Multicollinearity is a common problem when estimating linear or generalized linear models, including logistic regression and Cox regression. It occurs when there are high correlations among predictor variables, leading to unreliable and unstable estimates of regression coefficients. Most data analysts know that multicollinearity is not a good thing. But many do not realize that there are several situations in which multicollinearity can be safely ignored.
Before examining those situations, let’s first consider the most widely-used diagnostic for multicollinearity, the variance inflation factor (VIF). The VIF may be calculated for each predictor by doing a linear regression of that predictor on all the other predictors, and then obtaining the R2 from that regression. The VIF is just 1/(1-R2).
It’s called the variance inflation factor because it estimates how much the variance of a coefficient is “inflated” because of linear dependence with other predictors. Thus, a VIF of 1.8 tells us that the variance (the square of the standard error) of a particular coefficient is 80% larger than it would be if that predictor was completely uncorrelated with all the other predictors.
The VIF has a lower bound of 1 but no upper bound. Authorities differ on how high the VIF has to be to constitute a problem. Personally, I tend to get concerned when a VIF is greater than 2.50, which corresponds to an R2 of .60 with the other variables.
Regardless of your criterion for what constitutes a high VIF, there are at least three situations in which a high VIF is not a problem and can be safely ignored:
1. The variables with high VIFs are control variables, and the variables of interest do not have high VIFs. Here’s the thing about multicollinearity: it’s only a problem for the variables that are collinear. It increases the standard errors of their coefficients, and it may make those coefficients unstable in several ways. But so long as the collinear variables are only used as control variables, and they are not collinear with your variables of interest, there’s no problem. The coefficients of the variables of interest are not affected, and the performance of the control variables as controls is not impaired.
Here’s an example from some of my own work: the sample consists of U.S. colleges, the dependent variable is graduation rate, and the variable of interest is an indicator (dummy) for public vs. private. Two control variables are average SAT scores and average ACT scores for entering freshmen. These two variables have a correlation above .9, which corresponds to VIFs of at least 5.26 for each of them.
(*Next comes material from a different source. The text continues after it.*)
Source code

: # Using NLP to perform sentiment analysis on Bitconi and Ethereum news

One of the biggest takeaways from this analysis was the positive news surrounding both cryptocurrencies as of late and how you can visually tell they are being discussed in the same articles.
But the VIF for the public/private indicator is only 1.04. So there’s no problem to be concerned about, and no need to delete one or the other of the two controls.
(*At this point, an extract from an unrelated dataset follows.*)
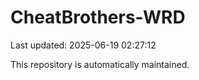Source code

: # CheatBrothers-WRD

Last updated: 2025-06-19 02:27:12

This repository is automatically maintained.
2. The high VIFs are caused by the inclusion of powers or products of other variables. If you specify a regression model with both x and x2, there’s a good chance that those two variables will be highly correlated. Similarly, if your model has x, z, and xz, both x and z are likely to be highly correlated with their product. This is not something to be concerned about, however, because the p-value for xz is not affected by the multicollinearity. This is easily demonstrated: you can greatly reduce the correlations by “centering” the variables (i.e., subtracting their means) before creating the powers or the products. But the p-value for x2 or for xz will be exactly the same, regardless of whether or not you center. And all the results for the other variables (including the R2 but not including the lower-order terms) will be the same in either case. So the multicollinearity has no adverse consequences.
3. The variables with high VIFs are indicator (dummy) variables that represent a categorical variable with three or more categories. If the proportion of cases in the reference category is small, the indicator variables will necessarily have high VIFs, even if the categorical variable is not associated with other variables in the regression model.
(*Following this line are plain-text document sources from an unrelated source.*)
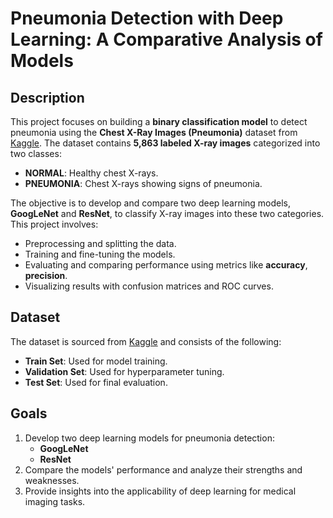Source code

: # Pneumonia Detection with Deep Learning: A Comparative Analysis of Models

## **Description**
This project focuses on building a **binary classification model** to detect pneumonia using the **Chest X-Ray Images (Pneumonia)** dataset from [Kaggle](https://www.kaggle.com/datasets/paultimothymooney/chest-xray-pneumonia). The dataset contains **5,863 labeled X-ray images** categorized into two classes:
- **NORMAL**: Healthy chest X-rays.
- **PNEUMONIA**: Chest X-rays showing signs of pneumonia.

The objective is to develop and compare two deep learning models, **GoogLeNet** and **ResNet**, to classify X-ray images into these two categories. This project involves:
- Preprocessing and splitting the data.
- Training and fine-tuning the models.
- Evaluating and comparing performance using metrics like **accuracy**, **precision**.
- Visualizing results with confusion matrices and ROC curves.

## **Dataset**
The dataset is sourced from [Kaggle](https://www.kaggle.com/datasets/paultimothymooney/chest-xray-pneumonia) and consists of the following:
- **Train Set**: Used for model training.
- **Validation Set**: Used for hyperparameter tuning.
- **Test Set**: Used for final evaluation.

## **Goals**
1. Develop two deep learning models for pneumonia detection:
   - **GoogLeNet**
   - **ResNet**
2. Compare the models' performance and analyze their strengths and weaknesses.
3. Provide insights into the applicability of deep learning for medical imaging tasks.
Suppose, for example, that a marital status variable has three categories: currently married, never married, and formerly married. You choose formerly married as the reference category, with indicator variables for the other two. What happens is that the correlation between those two indicators gets more negative as the fraction of people in the reference category gets smaller. For example, if 45 percent of people are never married, 45 percent are married, and 10 percent are formerly married, the VIFs for the married and never-married indicators will be at least 3.0.
Is this a problem? Well, it does mean that p-values for the indicator variables may be high. But the overall test that all indicators have coefficients of zero is unaffected by the high VIFs. And nothing else in the regression is affected. If you really want to avoid the high VIFs, just choose a reference category with a larger fraction of the cases. That may be desirable in order to avoid situations where none of the individual indicators is statistically significant even though the overall set of indicators is significant.